Maintenant, le ciel a changé de couleur. Les enfants viennent de
pousser la porte et les vieux soleils peuvent mourir.
Bientôt, nos mots durciront sur nos langues, nos regards se tourneront
vers l'Ouest.
Quand la maison sera née, nous serons tous morts. Par politesse, nos
poussières viendront la saluer à lents gestes de caciques. Le vent nous
soufflera parfois contre sa fenêtre. Mais, promis, nous ne resterons que
le temps d'un regard. La maison vivra toute seule avec les enfants, et
elle aimera se souvenir de nous qui l'avons voulue.
Nos graines s'assembleront à nouveau. Cette fois, nous serons des
visages verts dans le jardin et les enfants aimeront sauter par dessus
nous pour se défier.
Mais d'abord, il nous faut nous étendre, deux tiges de ciel fichées
dans la tête, cornes à lier les mondes.
Nos doigts mourront les derniers, et lorsque nous aurons cessé de
respirer, ils courront encore un peu dans l'air.
20-01-99
"Et même les tout petits enfants apprendront à neiger.
Et le blanc recouvrira vos piètres tentatives à le nier.
Et la terre entrera dans le tourbillon des étoiles
Comme un astre brûlant de neige." Anna Blandiana
VIVE HANTE
Tu dis :
"Un coquillage dans la neige. Escalier de nacre, il descend vers le centre de la mer, rougeoyant toujours plus, jusqu'à ne plus être qu'une longue spirale flamboyante, une conque de feu où tu saurais écouter le soleil et rayonner sa mémoire..."
Il neige sur l'eau.
Je marche, plonge mes pieds dans les cristaux, y entre tout entier, deviens transparent, éternel, unique.
J'entends le cri du silence blanc rythmer ma mort muette.

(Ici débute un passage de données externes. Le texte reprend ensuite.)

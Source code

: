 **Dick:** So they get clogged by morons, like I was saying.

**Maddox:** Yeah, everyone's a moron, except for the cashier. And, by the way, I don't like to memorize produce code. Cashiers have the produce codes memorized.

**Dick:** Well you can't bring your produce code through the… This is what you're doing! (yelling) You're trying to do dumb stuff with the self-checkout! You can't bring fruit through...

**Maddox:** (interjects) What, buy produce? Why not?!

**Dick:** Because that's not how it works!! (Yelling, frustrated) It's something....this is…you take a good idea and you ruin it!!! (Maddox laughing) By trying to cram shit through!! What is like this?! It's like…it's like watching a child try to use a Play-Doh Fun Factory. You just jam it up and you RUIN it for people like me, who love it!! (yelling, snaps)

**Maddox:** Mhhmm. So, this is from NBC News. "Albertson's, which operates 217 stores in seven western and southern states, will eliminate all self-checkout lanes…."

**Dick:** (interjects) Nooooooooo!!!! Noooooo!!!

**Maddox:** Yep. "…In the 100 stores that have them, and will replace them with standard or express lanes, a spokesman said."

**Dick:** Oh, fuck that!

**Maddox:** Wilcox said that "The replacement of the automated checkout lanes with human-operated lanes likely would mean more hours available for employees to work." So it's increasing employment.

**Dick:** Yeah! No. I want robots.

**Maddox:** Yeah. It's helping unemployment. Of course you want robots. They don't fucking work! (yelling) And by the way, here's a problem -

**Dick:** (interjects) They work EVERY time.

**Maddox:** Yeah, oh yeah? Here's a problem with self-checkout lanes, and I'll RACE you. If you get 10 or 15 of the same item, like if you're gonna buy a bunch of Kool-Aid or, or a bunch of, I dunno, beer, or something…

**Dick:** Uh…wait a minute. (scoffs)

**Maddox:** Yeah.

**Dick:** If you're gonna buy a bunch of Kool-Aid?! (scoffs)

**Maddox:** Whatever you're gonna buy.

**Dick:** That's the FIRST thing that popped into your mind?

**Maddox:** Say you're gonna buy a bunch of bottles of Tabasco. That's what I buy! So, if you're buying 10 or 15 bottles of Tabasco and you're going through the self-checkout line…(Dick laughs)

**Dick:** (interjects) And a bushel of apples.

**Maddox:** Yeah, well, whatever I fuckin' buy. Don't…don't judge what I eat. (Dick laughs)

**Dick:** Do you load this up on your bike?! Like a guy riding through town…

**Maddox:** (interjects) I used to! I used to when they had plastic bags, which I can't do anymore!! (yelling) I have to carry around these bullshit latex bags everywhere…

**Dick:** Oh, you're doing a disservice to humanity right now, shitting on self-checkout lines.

Je laisse une longue traînée poudreuse, je croise des sillages gelés sur des visages lisses. Ils montrent les traces du givre sur leurs joues pour que l'on croie qu'ils ont pleuré en été.
Mes mains émergent de la neige, cherchent à escalader l'air froid, glissent sur des parois invisibles et sourdes.
Je retourne entier dans la terre, pour construire des oiseaux. Puis, habillé d''une gangue luisante et sombre, je fais face à la mer, sur la plage de neige.
Je me démembre et laisse mon sang colorer la neige, jusqu'à ce que la plage ne soit plus qu'une rose couchée léchant la mer.
Je prends forme de l'intérieur du coquillage, pour être le chant secret que l'on entend dedans.
J'élève des chateaux blancs, des bonhommes de rêve et de sang, d'or et de soie mélés. Pour les fenêtres, j'y dessine des étoiles.
Lorsque le château est fini, je ne suis plus qu'une trace sur la neige salée, le tout dernier mouvement de ma main.
Ne restent que la neige sur les vagues, le château aux yeux d'étoiles, quelques enfants qui jouent à se lancer des oiseaux de neige et tous ceux qui continuent à vivre devant.
Tourbillon glacé, je cherche longtemps à me reconstituer.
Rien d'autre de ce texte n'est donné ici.